For both the proposed per-company cap and the alternative industry-wide cap, EPA proposes that, for production beyond the cumulative vehicle production cap for a given manufacturer in MY 2022 and later, compliance values would be calculated according to a methodology that accounts for the full net increase in upstream GHG emissions relative to that of a comparable gasoline vehicle. EPA also asks for comment on various approaches for phasing in from a 0 gram per mile value to a full net increase value, e.g., an interim period when the compliance value might be one-half of the net increase.

EPA also seeks comments on whether any changes should be made for MYs 2012-2016, i.e., whether the compliance value for production beyond the cap should be one-half of the net increase in upstream GHG emissions, or whether the current cap for MYs 2012-2016 should be removed.

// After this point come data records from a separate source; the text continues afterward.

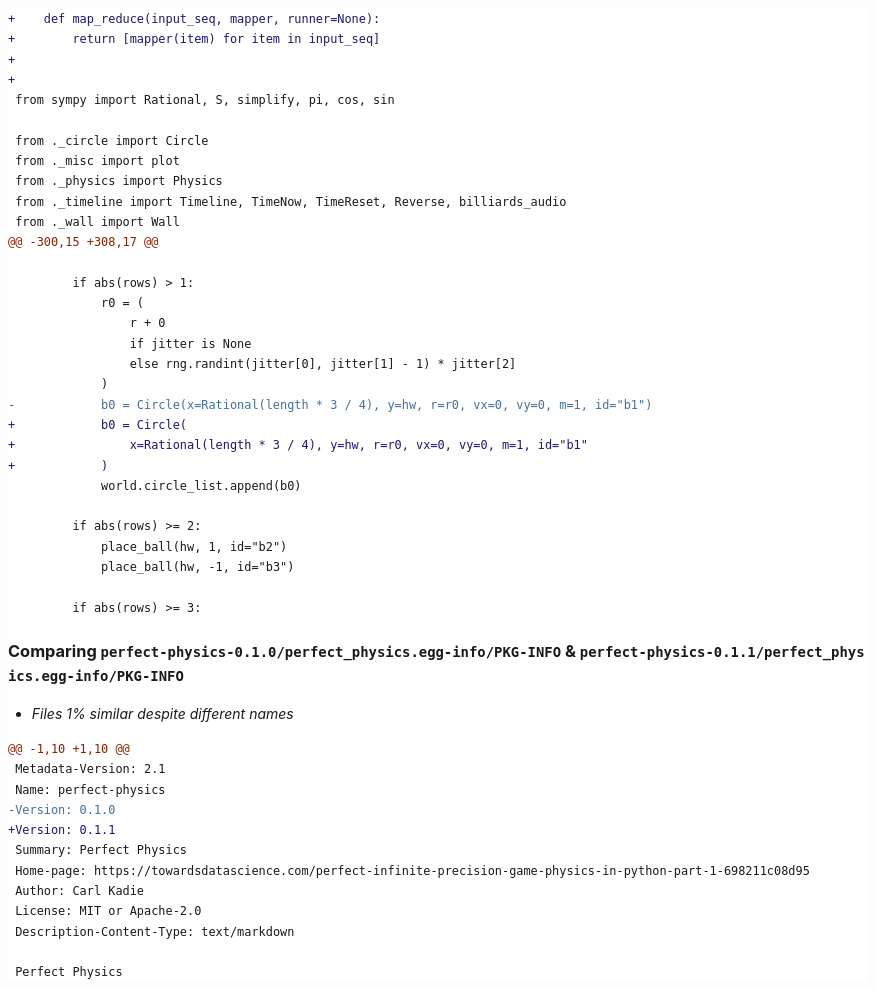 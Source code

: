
 ```diff
+    def map_reduce(input_seq, mapper, runner=None):
+        return [mapper(item) for item in input_seq]
+
+
 from sympy import Rational, S, simplify, pi, cos, sin
 
 from ._circle import Circle
 from ._misc import plot
 from ._physics import Physics
 from ._timeline import Timeline, TimeNow, TimeReset, Reverse, billiards_audio
 from ._wall import Wall
@@ -300,15 +308,17 @@
 
         if abs(rows) > 1:
             r0 = (
                 r + 0
                 if jitter is None
                 else rng.randint(jitter[0], jitter[1] - 1) * jitter[2]
             )
-            b0 = Circle(x=Rational(length * 3 / 4), y=hw, r=r0, vx=0, vy=0, m=1, id="b1")
+            b0 = Circle(
+                x=Rational(length * 3 / 4), y=hw, r=r0, vx=0, vy=0, m=1, id="b1"
+            )
             world.circle_list.append(b0)
 
         if abs(rows) >= 2:
             place_ball(hw, 1, id="b2")
             place_ball(hw, -1, id="b3")
 
         if abs(rows) >= 3:
```

### Comparing `perfect-physics-0.1.0/perfect_physics.egg-info/PKG-INFO` & `perfect-physics-0.1.1/perfect_physics.egg-info/PKG-INFO`

 * *Files 1% similar despite different names*

```diff
@@ -1,10 +1,10 @@
 Metadata-Version: 2.1
 Name: perfect-physics
-Version: 0.1.0
+Version: 0.1.1
 Summary: Perfect Physics
 Home-page: https://towardsdatascience.com/perfect-infinite-precision-game-physics-in-python-part-1-698211c08d95
 Author: Carl Kadie
 License: MIT or Apache-2.0
 Description-Content-Type: text/markdown
 
 Perfect Physics
```

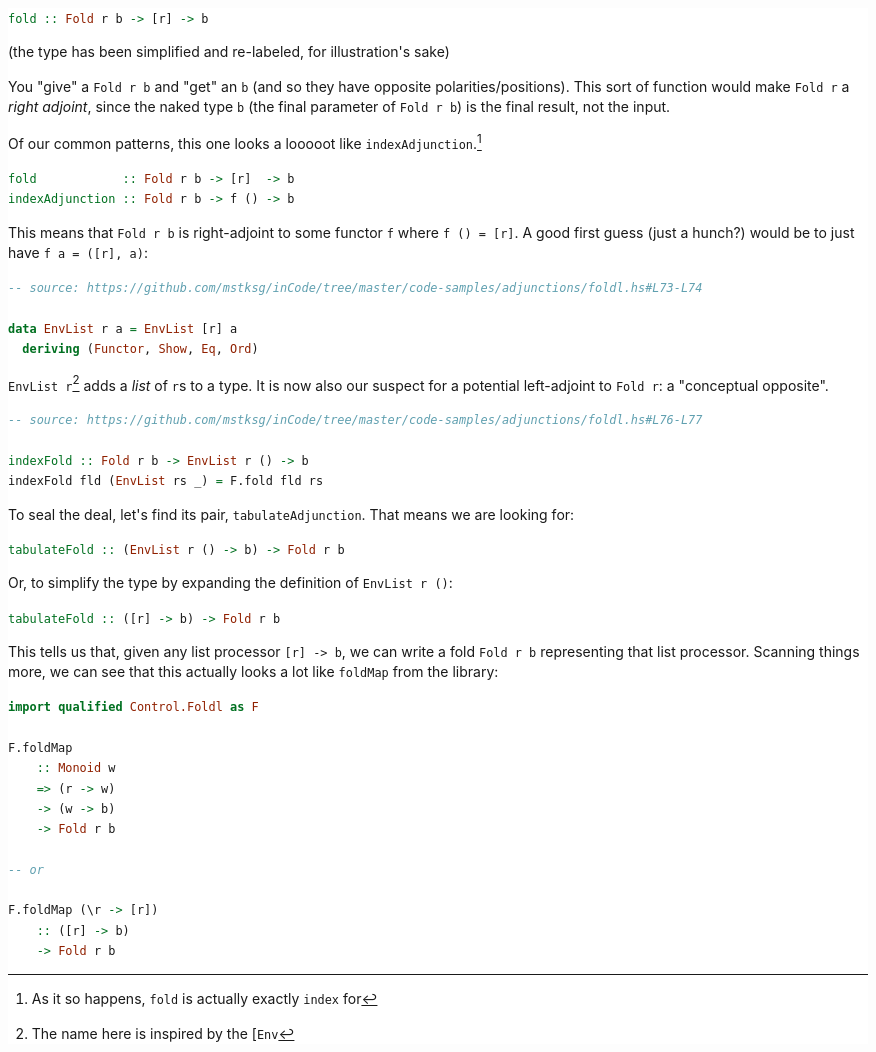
 ``` haskell
fold :: Fold r b -> [r] -> b
```

(the type has been simplified and re-labeled, for illustration's sake)

You "give" a `Fold r b` and "get" an `b` (and so they have opposite
polarities/positions). This sort of function would make `Fold r` a *right
adjoint*, since the naked type `b` (the final parameter of `Fold r b`) is the
final result, not the input.

Of our common patterns, this one looks a looooot like `indexAdjunction`.[^2]

``` haskell
fold            :: Fold r b -> [r]  -> b
indexAdjunction :: Fold r b -> f () -> b
```

This means that `Fold r b` is right-adjoint to some functor `f` where
`f () = [r]`. A good first guess (just a hunch?) would be to just have
`f a = ([r], a)`:

``` haskell
-- source: https://github.com/mstksg/inCode/tree/master/code-samples/adjunctions/foldl.hs#L73-L74

data EnvList r a = EnvList [r] a
  deriving (Functor, Show, Eq, Ord)
```

`EnvList r`[^3] adds a *list* of `r`s to a type. It is now also our suspect for
a potential left-adjoint to `Fold r`: a "conceptual opposite".

``` haskell
-- source: https://github.com/mstksg/inCode/tree/master/code-samples/adjunctions/foldl.hs#L76-L77

indexFold :: Fold r b -> EnvList r () -> b
indexFold fld (EnvList rs _) = F.fold fld rs
```

To seal the deal, let's find its pair, `tabulateAdjunction`. That means we are
looking for:

``` haskell
tabulateFold :: (EnvList r () -> b) -> Fold r b
```

Or, to simplify the type by expanding the definition of `EnvList r ()`:

``` haskell
tabulateFold :: ([r] -> b) -> Fold r b
```

This tells us that, given any list processor `[r] -> b`, we can write a fold
`Fold r b` representing that list processor. Scanning things more, we can see
that this actually looks a lot like `foldMap` from the library:

``` haskell
import qualified Control.Foldl as F

F.foldMap
    :: Monoid w
    => (r -> w)
    -> (w -> b)
    -> Fold r b

-- or

F.foldMap (\r -> [r])
    :: ([r] -> b)
    -> Fold r b
```


[^1]: Note that the intuition we are going to be going into is specifically for
[^2]: As it so happens, `fold` is actually exactly `index` for
[^3]: The name here is inspired by the [`Env`
[^4]: We should also be able to define it using `tabulateAdjunction` and
[^5]: They are only equivalent in Haskell because of laziness --- in strict
[^6]: Some might recognize `Cofree ((->) r)` as a common way of implementing a
[^7]: The instance is [written out
[^8]: Implementing a `tabulate` equivalent ([solution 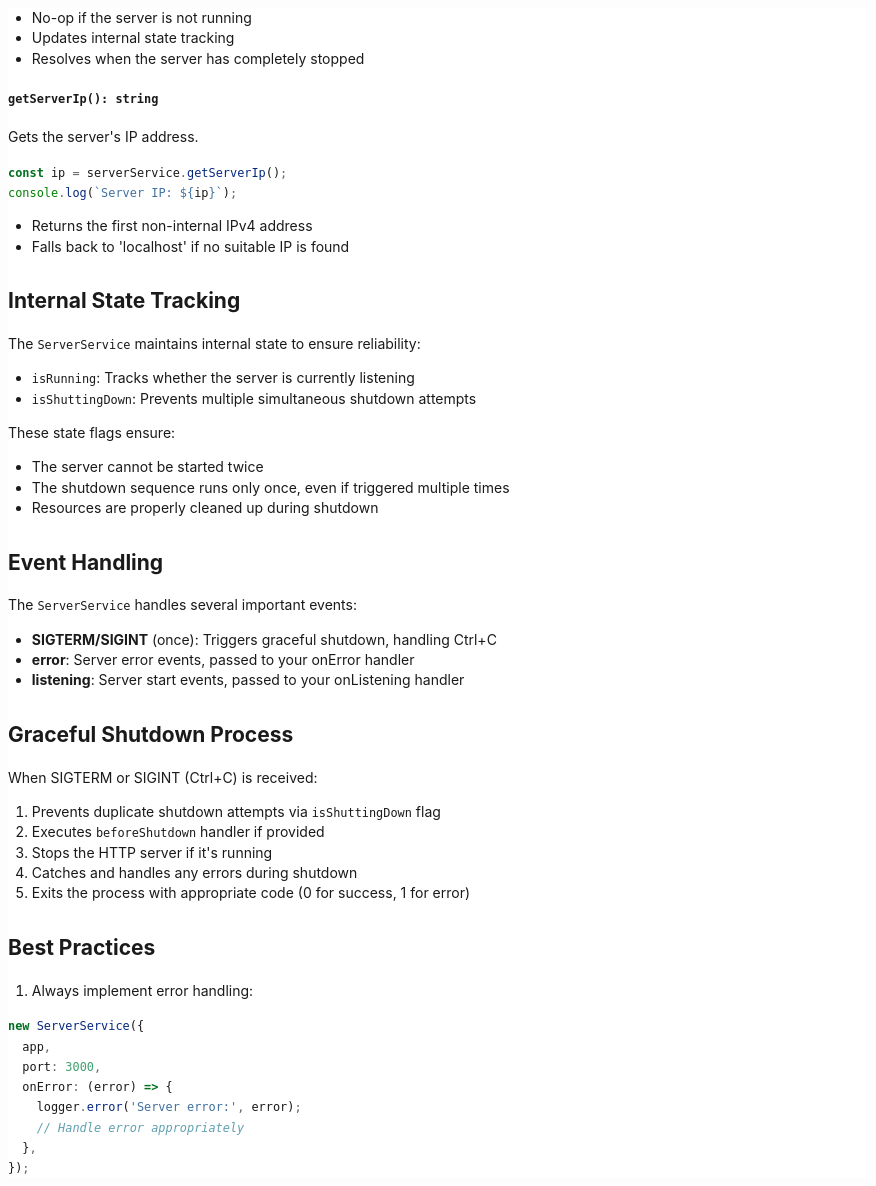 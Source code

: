 - No-op if the server is not running
- Updates internal state tracking
- Resolves when the server has completely stopped

#### `getServerIp(): string`

Gets the server's IP address.

```typescript
const ip = serverService.getServerIp();
console.log(`Server IP: ${ip}`);
```

- Returns the first non-internal IPv4 address
- Falls back to 'localhost' if no suitable IP is found

## Internal State Tracking

The `ServerService` maintains internal state to ensure reliability:

- `isRunning`: Tracks whether the server is currently listening
- `isShuttingDown`: Prevents multiple simultaneous shutdown attempts

These state flags ensure:

- The server cannot be started twice
- The shutdown sequence runs only once, even if triggered multiple times
- Resources are properly cleaned up during shutdown

## Event Handling

The `ServerService` handles several important events:

- **SIGTERM/SIGINT** (once): Triggers graceful shutdown, handling Ctrl+C
- **error**: Server error events, passed to your onError handler
- **listening**: Server start events, passed to your onListening handler

## Graceful Shutdown Process

When SIGTERM or SIGINT (Ctrl+C) is received:

1. Prevents duplicate shutdown attempts via `isShuttingDown` flag
2. Executes `beforeShutdown` handler if provided
3. Stops the HTTP server if it's running
4. Catches and handles any errors during shutdown
5. Exits the process with appropriate code (0 for success, 1 for error)

## Best Practices

1. Always implement error handling:

```typescript
new ServerService({
  app,
  port: 3000,
  onError: (error) => {
    logger.error('Server error:', error);
    // Handle error appropriately
  },
});
```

EPA is not proposing any multiplier incentives for MYs 2022 through 2025. EPA believes that the 0 gram per mile compliance value, with cumulative vehicle production cap, is a sufficient incentive for MYs 2022-2025.

One key issue here is the appropriate electricity upstream GHG emissions factor or rate to use in future projections of EV/PHEV emissions based on the net upstream approach. In the following example, we use a 2025 nationwide average electricity upstream GHG emissions rate (powerplant plus feedstock extraction, transportation, and processing) of 0.574 grams GHG/watt-hour, based on simulations with the EPA Office of Atmospheric Program's Integrated Planning Model (IPM). [291] For the example below, EPA is using a projected national average value from the IPM model, but EPA recognizes that values appropriate for future vehicle use may be higher or lower than this value. EPA is considering running the IPM model with a more robust set of vehicle and vehicle charging-specific assumptions to generate a better electricity upstream GHG emissions factor for EVs and PHEVs for our final rulemaking, and, at minimum, intends to account for the likely regional sales variation for initial EV/PHEV/FCVs, and different scenarios for the relative frequency of daytime and nighttime charging. EPA seeks comment on whether there are additional factors that we should try to include in the IPM modeling for the final rulemaking.

EPA proposes a 4-step methodology for calculating the GHG emissions compliance value for vehicle production in excess of the cumulative production cap for an individual automaker. For example, for an EV in MY 2025, this methodology would include the following steps and calculations:

  • Measuring the vehicle electricity consumption in watt-hours/mile over the EPA city and highway tests (for example, a midsize EV in 2025 might have a 2-cycle test electricity consumption of 230 watt-hours/mile)
  • Adjusting this watt-hours/mile value upward to account for electricity losses during electricity transmission (dividing 230 watt-hours/mile by 0.93 to account for grid/transmission losses yields a value of 247 watt-hours/mile)
  • Multiplying the adjusted watt-hours/mile value by a 2025 nationwide average electricity upstream GHG emissions rate of 0.574 grams/watt-hour at the powerplant (247 watt-hours/mile multiplied by 0.574 grams GHG/watt-hour yields 142 grams/mile)
  • Subtracting the upstream GHG emissions of a comparable midsize gasoline vehicle of 39 grams/mile [292] to reflect a full net increase in upstream GHG emissions (142 grams/mile for the EV minus 39 grams/mile for the gasoline vehicle yields a net increase and EV compliance value of 103 grams/mile). [293]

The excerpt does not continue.